-- Extracted information --
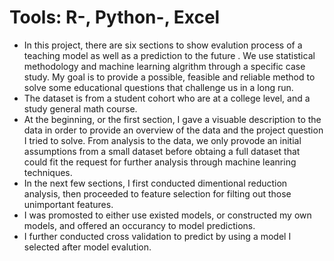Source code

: # Tools: R-, Python-, Excel
* In this project, there are six sections to show evalution process of a teaching model as well as a prediction to the future . We use statistical methodology and machine learning algrithm through a specific case study. My goal is to provide a possible, feasible and reliable method to solve some educational questions that challenge us in a long run.
* The dataset is from a student cohort who are at a college level, and a study general math course. 
* At the beginning, or the first section, I gave a visuable description to the data in order to provide an overview of the data and the project question I tried to solve. From analysis to the data, we only provode an initial assumptions from a small dataset before obtaing a full dataset that could fit the request for further analysis through machine leanring techniques. 
* In the next few sections, I first conducted dimentional reduction analysis, then proceeded to feature selection for filting out those unimportant features. 
* I was promosted to either use existed models, or constructed my own models, and offered an occurancy to model predictions.
* I further conducted cross validation to predict by using a model I selected after model evalution.
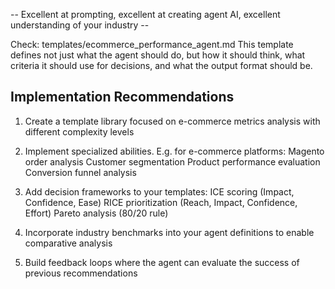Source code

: -- Excellent at prompting, excellent at creating agent AI, excellent understanding of your industry --

Check: templates/ecommerce_performance_agent.md
This template defines not just what the agent should do, but how it should think, what criteria it should use for decisions, and what the output format should be.



## Implementation Recommendations

1. Create a template library focused on e-commerce metrics analysis with different complexity levels

2. Implement specialized abilities. E.g. for e-commerce platforms:
    Magento order analysis
    Customer segmentation
    Product performance evaluation
    Conversion funnel analysis

3. Add decision frameworks to your templates:
    ICE scoring (Impact, Confidence, Ease)
    RICE prioritization (Reach, Impact, Confidence, Effort)
    Pareto analysis (80/20 rule)

4. Incorporate industry benchmarks into your agent definitions to enable comparative analysis

5. Build feedback loops where the agent can evaluate the success of previous recommendations
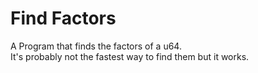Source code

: 
# Find Factors

A Program that finds the factors of a u64.\
It's probably not the fastest way to find them but it works.
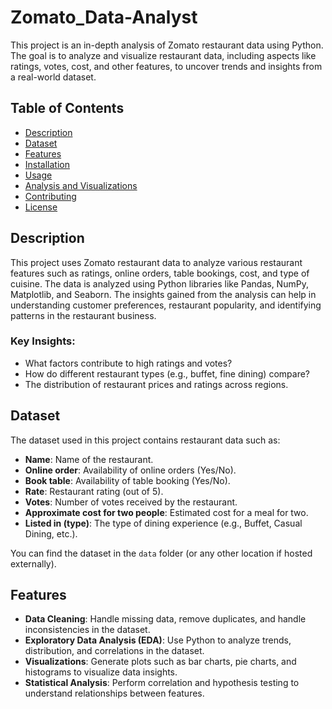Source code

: # Zomato_Data-Analyst

This project is an in-depth analysis of Zomato restaurant data using Python. The goal is to analyze and visualize restaurant data, including aspects like ratings, votes, cost, and other features, to uncover trends and insights from a real-world dataset.

## Table of Contents
- [Description](#description)
- [Dataset](#dataset)
- [Features](#features)
- [Installation](#installation)
- [Usage](#usage)
- [Analysis and Visualizations](#analysis-and-visualizations)
- [Contributing](#contributing)
- [License](#license)

## Description

This project uses Zomato restaurant data to analyze various restaurant features such as ratings, online orders, table bookings, cost, and type of cuisine. The data is analyzed using Python libraries like Pandas, NumPy, Matplotlib, and Seaborn. The insights gained from the analysis can help in understanding customer preferences, restaurant popularity, and identifying patterns in the restaurant business.

### Key Insights:
- What factors contribute to high ratings and votes?
- How do different restaurant types (e.g., buffet, fine dining) compare?
- The distribution of restaurant prices and ratings across regions.

## Dataset

The dataset used in this project contains restaurant data such as:
- **Name**: Name of the restaurant.
- **Online order**: Availability of online orders (Yes/No).
- **Book table**: Availability of table booking (Yes/No).
- **Rate**: Restaurant rating (out of 5).
- **Votes**: Number of votes received by the restaurant.
- **Approximate cost for two people**: Estimated cost for a meal for two.
- **Listed in (type)**: The type of dining experience (e.g., Buffet, Casual Dining, etc.).

You can find the dataset in the `data` folder (or any other location if hosted externally).

## Features

- **Data Cleaning**: Handle missing data, remove duplicates, and handle inconsistencies in the dataset.
- **Exploratory Data Analysis (EDA)**: Use Python to analyze trends, distribution, and correlations in the dataset.
- **Visualizations**: Generate plots such as bar charts, pie charts, and histograms to visualize data insights.
- **Statistical Analysis**: Perform correlation and hypothesis testing to understand relationships between features.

-- Task directions --
Every entry is to be transcribed exactly, but the pictures are to be left out.

-- Answer to the problem --
Source code

: # Tools: R-, Python-, Excel
* In this project, there are six sections to show evalution process of a teaching model as well as a prediction to the future . We use statistical methodology and machine learning algrithm through a specific case study. My goal is to provide a possible, feasible and reliable method to solve some educational questions that challenge us in a long run.
* The dataset is from a student cohort who are at a college level, and a study general math course. 
* At the beginning, or the first section, I gave a visuable description to the data in order to provide an overview of the data and the project question I tried to solve. From analysis to the data, we only provode an initial assumptions from a small dataset before obtaing a full dataset that could fit the request for further analysis through machine leanring techniques. 
* In the next few sections, I first conducted dimentional reduction analysis, then proceeded to feature selection for filting out those unimportant features. 
* I was promosted to either use existed models, or constructed my own models, and offered an occurancy to model predictions.
* I further conducted cross validation to predict by using a model I selected after model evalution.
Source code

: -- Excellent at prompting, excellent at creating agent AI, excellent understanding of your industry --

Check: templates/ecommerce_performance_agent.md
This template defines not just what the agent should do, but how it should think, what criteria it should use for decisions, and what the output format should be.



## Implementation Recommendations

1. Create a template library focused on e-commerce metrics analysis with different complexity levels

2. Implement specialized abilities. E.g. for e-commerce platforms:
    Magento order analysis
    Customer segmentation
    Product performance evaluation
    Conversion funnel analysis

3. Add decision frameworks to your templates:
    ICE scoring (Impact, Confidence, Ease)
    RICE prioritization (Reach, Impact, Confidence, Effort)
    Pareto analysis (80/20 rule)

4. Incorporate industry benchmarks into your agent definitions to enable comparative analysis

5. Build feedback loops where the agent can evaluate the success of previous recommendations
Source code

: 
# Find Factors

A Program that finds the factors of a u64.\
It's probably not the fastest way to find them but it works.
Source code

: # Zomato_Data-Analyst

This project is an in-depth analysis of Zomato restaurant data using Python. The goal is to analyze and visualize restaurant data, including aspects like ratings, votes, cost, and other features, to uncover trends and insights from a real-world dataset.

## Table of Contents
- [Description](#description)
- [Dataset](#dataset)
- [Features](#features)
- [Installation](#installation)
- [Usage](#usage)
- [Analysis and Visualizations](#analysis-and-visualizations)
- [Contributing](#contributing)
- [License](#license)

## Description

This project uses Zomato restaurant data to analyze various restaurant features such as ratings, online orders, table bookings, cost, and type of cuisine. The data is analyzed using Python libraries like Pandas, NumPy, Matplotlib, and Seaborn. The insights gained from the analysis can help in understanding customer preferences, restaurant popularity, and identifying patterns in the restaurant business.

### Key Insights:
- What factors contribute to high ratings and votes?
- How do different restaurant types (e.g., buffet, fine dining) compare?
- The distribution of restaurant prices and ratings across regions.

## Dataset

The dataset used in this project contains restaurant data such as:
- **Name**: Name of the restaurant.
- **Online order**: Availability of online orders (Yes/No).
- **Book table**: Availability of table booking (Yes/No).
- **Rate**: Restaurant rating (out of 5).
- **Votes**: Number of votes received by the restaurant.
- **Approximate cost for two people**: Estimated cost for a meal for two.
- **Listed in (type)**: The type of dining experience (e.g., Buffet, Casual Dining, etc.).

You can find the dataset in the `data` folder (or any other location if hosted externally).

## Features

- **Data Cleaning**: Handle missing data, remove duplicates, and handle inconsistencies in the dataset.
- **Exploratory Data Analysis (EDA)**: Use Python to analyze trends, distribution, and correlations in the dataset.
- **Visualizations**: Generate plots such as bar charts, pie charts, and histograms to visualize data insights.
- **Statistical Analysis**: Perform correlation and hypothesis testing to understand relationships between features.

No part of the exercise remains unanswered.